Leave-one-out cross-validation method was used for verification of the decision rule (Rao et al., 2007). Verification procedure reveals the probability of false-negative diagnosis result at the level of 0.13 (sensitivity 0.87), false-positive at 0.26 (specificity 0.74). The receiver operating characteristic curve (ROC-curve) for the suggested method of diagnosis is shown in Figure 5B. It indicates the quality of the suggested method of binary classification. The curve shows the sensitivity to specificity ratio at various values of the threshold between the domains of normal state of health and angiospastic disorders. The area under the curve is 0.88, which is indicative of a high efficiency of the classifier.
The proposed decision rule (4) allows us to offer a diagnostics method for the functional state of peripheral vessels, which can be characterized as reserve possibilities of blood flow using the LDF method, and reactivity of peripheral vessels located at a greater depth using the cutaneous thermometry method.
Experimental Results and Discussion
The new diagnostic procedure using methods of laser Doppler flowmetry and thermometry during combined provocative factors of cold and ischemia was proposed in the study. It was suggested to use the measurements of blood microcirculation and skin temperature during the occlusion test in the thermally stabilized environment as a diagnostic approach for identification dysfunctions of the peripheral blood vasculature in PRD.
Using the experimental values of the parameters of LDF- and thermograms, a simple model for the classification of the presence or absence of vasospastic disorders in the fingers was proposed. The resulting classification model showed good results of sensitivity (0.87) and specificity (0.74).

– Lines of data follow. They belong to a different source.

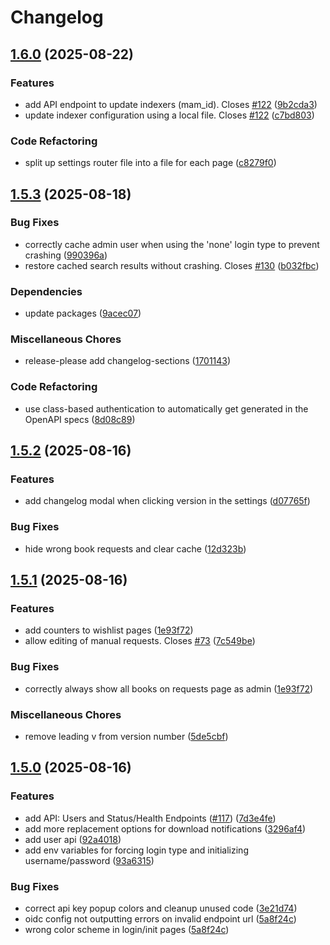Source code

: # Changelog

## [1.6.0](https://github.com/markbeep/AudioBookRequest/compare/v1.5.3...v1.6.0) (2025-08-22)


### Features

* add API endpoint to update indexers (mam_id). Closes [#122](https://github.com/markbeep/AudioBookRequest/issues/122) ([9b2cda3](https://github.com/markbeep/AudioBookRequest/commit/9b2cda30c01e8d024cc8e66fdef5cf0d46bc153f))
* update indexer configuration using a local file. Closes [#122](https://github.com/markbeep/AudioBookRequest/issues/122) ([c7bd803](https://github.com/markbeep/AudioBookRequest/commit/c7bd80377c9495e5519cd5a7ab4edc84f1b2a436))


### Code Refactoring

* split up settings router file into a file for each page ([c8279f0](https://github.com/markbeep/AudioBookRequest/commit/c8279f084784dd19bf02631eb31de8befab03eba))

## [1.5.3](https://github.com/markbeep/AudioBookRequest/compare/v1.5.2...v1.5.3) (2025-08-18)


### Bug Fixes

* correctly cache admin user when using the 'none' login type to prevent crashing ([990396a](https://github.com/markbeep/AudioBookRequest/commit/990396a519c0e186bb45a1206856f2922f88da2a))
* restore cached search results without crashing. Closes [#130](https://github.com/markbeep/AudioBookRequest/issues/130) ([b032fbc](https://github.com/markbeep/AudioBookRequest/commit/b032fbc92ee66dc31d9f37bc38fd6131fbeab626))


### Dependencies

* update packages ([9acec07](https://github.com/markbeep/AudioBookRequest/commit/9acec077c0995ac0e7c4db84035f091ca216cd93))


### Miscellaneous Chores

* release-please add changelog-sections ([1701143](https://github.com/markbeep/AudioBookRequest/commit/1701143bb304a20518dfab94c9b7cfbe7e779d9c))


### Code Refactoring

* use class-based authentication to automatically get generated in the OpenAPI specs ([8d08c89](https://github.com/markbeep/AudioBookRequest/commit/8d08c891c4be04919eae25e60b87ed5d250eedd8))

## [1.5.2](https://github.com/markbeep/AudioBookRequest/compare/v1.5.1...v1.5.2) (2025-08-16)


### Features

* add changelog modal when clicking version in the settings ([d07765f](https://github.com/markbeep/AudioBookRequest/commit/d07765f9241b5965914bcc4bbb34abe993c5d733))


### Bug Fixes

* hide wrong book requests and clear cache ([12d323b](https://github.com/markbeep/AudioBookRequest/commit/12d323b9faa9026e3343bdb4d66b31bdee8f96b0))

## [1.5.1](https://github.com/markbeep/AudioBookRequest/compare/v1.5.0...v1.5.1) (2025-08-16)


### Features

* add counters to wishlist pages ([1e93f72](https://github.com/markbeep/AudioBookRequest/commit/1e93f725af86caeefd9b7d44711bb06fb09f247d))
* allow editing of manual requests. Closes [#73](https://github.com/markbeep/AudioBookRequest/issues/73) ([7c549be](https://github.com/markbeep/AudioBookRequest/commit/7c549be1efcb219fe652d4c79f733c597ed297e5))


### Bug Fixes

* correctly always show all books on requests page as admin ([1e93f72](https://github.com/markbeep/AudioBookRequest/commit/1e93f725af86caeefd9b7d44711bb06fb09f247d))


### Miscellaneous Chores

* remove leading v from version number ([5de5cbf](https://github.com/markbeep/AudioBookRequest/commit/5de5cbfcd61c5f52f9fccb38190a42c26fc024a0))

## [1.5.0](https://github.com/markbeep/AudioBookRequest/compare/1.4.9...v1.5.0) (2025-08-16)

### Features

- add API: Users and Status/Health Endpoints ([#117](https://github.com/markbeep/AudioBookRequest/issues/117)) ([7d3e4fe](https://github.com/markbeep/AudioBookRequest/commit/7d3e4fedc672226afb858088e0d6fc5b7ec7604a))
- add more replacement options for download notifications ([3296af4](https://github.com/markbeep/AudioBookRequest/commit/3296af497032c5fa8e2c89b21770e7f259448011))
- add user api ([92a4018](https://github.com/markbeep/AudioBookRequest/commit/92a401879bb71439c8e0ada579c16799059f8748))
- add env variables for forcing login type and initializing username/password ([93a6315](https://github.com/markbeep/AudioBookRequest/commit/93a6315e304a829506136e90fde2f98af71625f9))

### Bug Fixes

- correct api key popup colors and cleanup unused code ([3e21d74](https://github.com/markbeep/AudioBookRequest/commit/3e21d7476df097f2410c3a0af3804ac499df47a6))
- oidc config not outputting errors on invalid endpoint url ([5a8f24c](https://github.com/markbeep/AudioBookRequest/commit/5a8f24cec07e59d39f1208e001c18c1b2f0b68a7))
- wrong color scheme in login/init pages ([5a8f24c](https://github.com/markbeep/AudioBookRequest/commit/5a8f24cec07e59d39f1208e001c18c1b2f0b68a7))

The proposed approach of using a combination of several diagnostic technologies makes it possible to conduct a comprehensive assessment of the functional state of microcirculation vessels and larger vessels of the fingers. The combined effect of low temperature and temporary circulatory arrest provokes a manifestation of the vasospastic state. Since the vasospasm appears sporadically, this approach allows reducing the level of false–negative diagnostic results.
The results from this conducted research can be used in the development of multi-functional non-invasive diagnostic systems for the diagnosis and prevention of diseases associated with changes in the functional state of peripheral vessels.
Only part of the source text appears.